= Deng Zongjue =

Chinese biologist and professor (1916–2019)

Deng Zongjue (邓宗觉; 7 April 1916 – 25 January 2019) was a Chinese biologist and a professor at Nanchang University. He was the only tenured professor in Jiangxi province.

== Biography ==
Deng Zongjue was born on 7 April 1916 in Rudong County, Jiangsu, Republic of China. He graduated from the Department of Biology of National Central University in 1938, and taught as an assistant professor and lecturer at the university from 1938 to 1949.

In 1949, Deng was appointed an associate professor in the Department of Zoology of Nanchang University, and later became professor and chair of the department. From 1953 to 1962 he was a professor at Jiangxi Normal University. From 1962 to 1993, he taught at Jiangxi University. In May 1993, he became a professor in the Department of Life Sciences at Nanchang University.
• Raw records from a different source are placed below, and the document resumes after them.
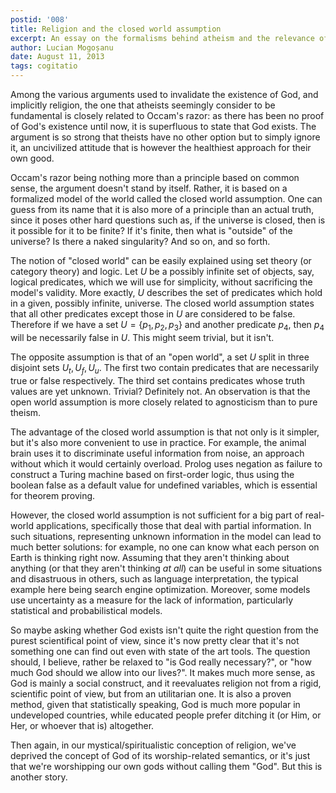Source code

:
 ```yaml
---
postid: '008'
title: Religion and the closed world assumption
excerpt: An essay on the formalisms behind atheism and the relevance of religion in modern society.
author: Lucian Mogoșanu
date: August 11, 2013
tags: cogitatio
---
```


Among the various arguments used to invalidate the existence of God, and
implicitly religion, the one that atheists seemingly consider to be fundamental
is closely related to Occam's razor: as there has been no proof of God's
existence until now, it is superfluous to state that God exists. The argument
is so strong that theists have no other option but to simply ignore it, an
uncivilized attitude that is however the healthiest approach for their own
good.

<!--more-->

Occam's razor being nothing more than a principle based on common sense, the
argument doesn't stand by itself. Rather, it is based on a formalized model of
the world called the closed world assumption. One can guess from its name that
it is also more of a principle than an actual truth, since it poses other hard
questions such as, if the universe is closed, then is it possible for it to be
finite? If it's finite, then what is "outside" of the universe? Is there a
naked singularity? And so on, and so forth.

The notion of "closed world" can be easily explained using set theory (or
category theory) and logic. Let $U$ be a possibly infinite set of objects, say,
logical predicates, which we will use for simplicity, without sacrificing the
model's validity. More exactly, $U$ describes the set of predicates which hold
in a given, possibly infinite, universe. The closed world assumption states
that all other predicates except those in $U$ are considered to be false.
Therefore if we have a set $U = \{p_1, p_2, p_3\}$ and another predicate $p_4$,
then $p_4$ will be necessarily false in $U$. This might seem trivial, but it
isn't.

The opposite assumption is that of an "open world", a set $U$ split in three
disjoint sets $U_t, U_f, U_u$. The first two contain predicates that are
necessarily true or false respectively. The third set contains predicates whose
truth values are yet unknown. Trivial? Definitely not. An observation is that
the open world assumption is more closely related to agnosticism than to pure
theism.

The advantage of the closed world assumption is that not only is it simpler,
but it's also more convenient to use in practice. For example, the animal brain
uses it to discriminate useful information from noise, an approach without
which it would certainly overload. Prolog uses negation as failure to construct
a Turing machine based on first-order logic, thus using the boolean false as a
default value for undefined variables, which is essential for theorem proving.

However, the closed world assumption is not sufficient for a big part of
real-world applications, specifically those that deal with partial information.
In such situations, representing unknown information in the model can lead to
much better solutions: for example, no one can know what each person on Earth
is thinking right now. Assuming that they aren't thinking about anything (or
that they aren't thinking *at all*) can be useful in some situations and
disastruous in others, such as language interpretation, the typical example
here being search engine optimization. Moreover, some models use uncertainty as
a measure for the lack of information, particularly statistical and
probabilistical models.

So maybe asking whether God exists isn't quite the right question from the
purest scientifical point of view, since it's now pretty clear that it's not
something one can find out even with state of the art tools. The question
should, I believe, rather be relaxed to "is God really necessary?", or "how
much God should we allow into our lives?". It makes much more sense, as God is
mainly a social construct, and it reevaluates religion not from a rigid,
scientific point of view, but from an utilitarian one. It is also a proven
method, given that statistically speaking, God is much more popular in
undeveloped countries, while educated people prefer ditching it (or Him, or
Her, or whoever that is) altogether.

Then again, in our mystical/spiritualistic conception of religion, we've
deprived the concept of God of its worship-related semantics, or it's just that
we're worshipping our own gods without calling them "God". But this is another
story.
He was the only tenured professor in the entire Jiangxi province, and was awarded a special pension by the State Council of the People's Republic of China in 1992.

Deng was a specialist in fish breeding and his research greatly increased production in freshwater fish farms. He was awarded the State Science and Technology Progress Award (First Class) in 1990 and many other national and provincial prizes. He taught until the age of 90.

Deng died on 25 January 2019, at the age of 102.